- RECORDS SHOWN -
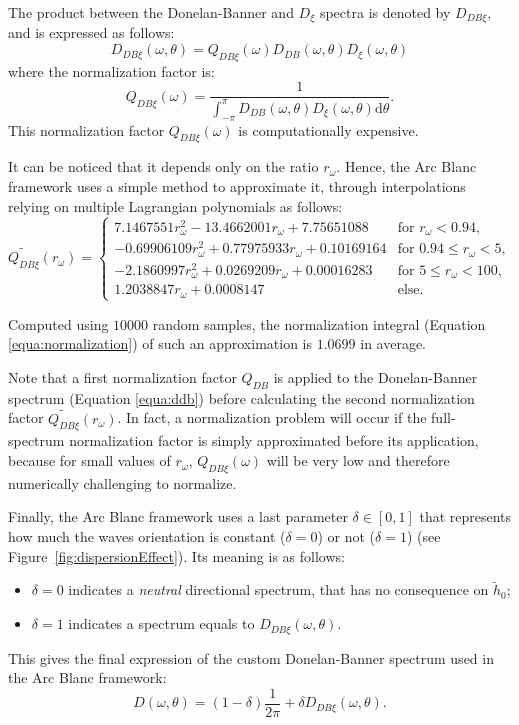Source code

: \documentclass[final]{jcgt}
\def\framework{the Arc Blanc framework\xspace}
\begin{document}
The product between the Donelan-Banner and $D_{\xi}$ spectra is denoted by $D_{DB\xi}$, and is expressed as follows:
\begin{equation}
	D_{DB\xi}(\omega, \theta) =Q_{DB\xi}(\omega) D_{DB}(\omega, \theta) D_{\xi}(\omega, \theta)
\end{equation}
where the normalization factor is:
\begin{equation}
	Q_{DB\xi}(\omega)=\frac{1}{\displaystyle\int_{-\pi}^\pi D_{DB}(\omega, \theta) D_{\xi}(\omega, \theta) \mathrm{d} \theta}.
\end{equation}
This normalization factor $Q_{DB\xi}(\omega)$ is computationally expensive.

It can be noticed that it depends only on the ratio $r_{\omega}$.
Hence, \framework uses a simple method to approximate it, through interpolations relying on multiple Lagrangian polynomials as follows:
\begin{equation}
	\widetilde{Q_{DB\xi}}(r_{\omega})=
	\begin{cases}
		7.1467551 r_{\omega}^2 - 13.4662001 r_{\omega} + 7.75651088    & \text{for }r_{\omega} < 0.94,        \\
		- 0.69906109 r_{\omega}^2 + 0.77975933 r_{\omega} + 0.10169164 & \text{for }0.94 \leq r_{\omega} < 5, \\
		- 2.1860997 r_{\omega}^2 +0.0269209 r_{\omega} +0.00016283     & \text{for } 5 \leq r_{\omega} < 100, \\
		1.2038847 r_{\omega} + 0.0008147                               & \text{else.}
	\end{cases}
\end{equation}

Computed using $10000$ random samples, the normalization integral (Equation \ref{equa:normalization}) of such an approximation is $1.0699$ in average.

Note that a first normalization factor $Q_{DB}$ is applied to the Donelan-Banner spectrum (Equation \ref{equa:ddb}) before calculating the second normalization factor $\widetilde{Q_{DB\xi}}(r_{\omega})$. In fact, a normalization problem will occur if the full-spectrum normalization factor is simply approximated before its application, because for small values of $r_{\omega}$, $Q_{DB\xi}(\omega)$ will be very low and therefore numerically challenging to normalize.

Finally, \framework uses a last parameter $\delta\in[0,1]$ that represents how much the waves orientation is constant ($\delta = 0$) or not ($\delta = 1$) (see Figure~\ref{fig:dispersionEffect}).
Its meaning is as follows:
\begin{itemize}
	\item $\delta = 0$ indicates a \emph{neutral} directional spectrum, that has no consequence on $\tilde{h}_0$;
	\item $\delta=1$ indicates a spectrum equals to $D_{DB\xi}(\omega, \theta)$.
\end{itemize}
This gives the final expression of the custom Donelan-Banner spectrum used in \framework:
\begin{equation}
	D(\omega, \theta)=\left(1-\delta\right)\frac{1}{2\pi}+\delta D_{DB\xi}(\omega,\theta).
\end{equation}
\end{document}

- TASK STATEMENT -
Give back the material above word for word; no picture belongs in it.

- YOUR RESPONSE -
Source code

: \documentclass[final]{jcgt}
\def\framework{the Arc Blanc framework\xspace}
\begin{document}
The product between the Donelan-Banner and $D_{\xi}$ spectra is denoted by $D_{DB\xi}$, and is expressed as follows:
\begin{equation}
	D_{DB\xi}(\omega, \theta) =Q_{DB\xi}(\omega) D_{DB}(\omega, \theta) D_{\xi}(\omega, \theta)
\end{equation}
where the normalization factor is:
\begin{equation}
	Q_{DB\xi}(\omega)=\frac{1}{\displaystyle\int_{-\pi}^\pi D_{DB}(\omega, \theta) D_{\xi}(\omega, \theta) \mathrm{d} \theta}.
\end{equation}
This normalization factor $Q_{DB\xi}(\omega)$ is computationally expensive.

It can be noticed that it depends only on the ratio $r_{\omega}$.
Hence, \framework uses a simple method to approximate it, through interpolations relying on multiple Lagrangian polynomials as follows:
\begin{equation}
	\widetilde{Q_{DB\xi}}(r_{\omega})=
	\begin{cases}
		7.1467551 r_{\omega}^2 - 13.4662001 r_{\omega} + 7.75651088    & \text{for }r_{\omega} < 0.94,        \\
		- 0.69906109 r_{\omega}^2 + 0.77975933 r_{\omega} + 0.10169164 & \text{for }0.94 \leq r_{\omega} < 5, \\
		- 2.1860997 r_{\omega}^2 +0.0269209 r_{\omega} +0.00016283     & \text{for } 5 \leq r_{\omega} < 100, \\
		1.2038847 r_{\omega} + 0.0008147                               & \text{else.}
	\end{cases}
\end{equation}

Computed using $10000$ random samples, the normalization integral (Equation \ref{equa:normalization}) of such an approximation is $1.0699$ in average.

Note that a first normalization factor $Q_{DB}$ is applied to the Donelan-Banner spectrum (Equation \ref{equa:ddb}) before calculating the second normalization factor $\widetilde{Q_{DB\xi}}(r_{\omega})$. In fact, a normalization problem will occur if the full-spectrum normalization factor is simply approximated before its application, because for small values of $r_{\omega}$, $Q_{DB\xi}(\omega)$ will be very low and therefore numerically challenging to normalize.

Finally, \framework uses a last parameter $\delta\in[0,1]$ that represents how much the waves orientation is constant ($\delta = 0$) or not ($\delta = 1$) (see Figure~\ref{fig:dispersionEffect}).
Its meaning is as follows:
\begin{itemize}
	\item $\delta = 0$ indicates a \emph{neutral} directional spectrum, that has no consequence on $\tilde{h}_0$;
	\item $\delta=1$ indicates a spectrum equals to $D_{DB\xi}(\omega, \theta)$.
\end{itemize}
This gives the final expression of the custom Donelan-Banner spectrum used in \framework:
\begin{equation}
	D(\omega, \theta)=\left(1-\delta\right)\frac{1}{2\pi}+\delta D_{DB\xi}(\omega,\theta).
\end{equation}
\end{document}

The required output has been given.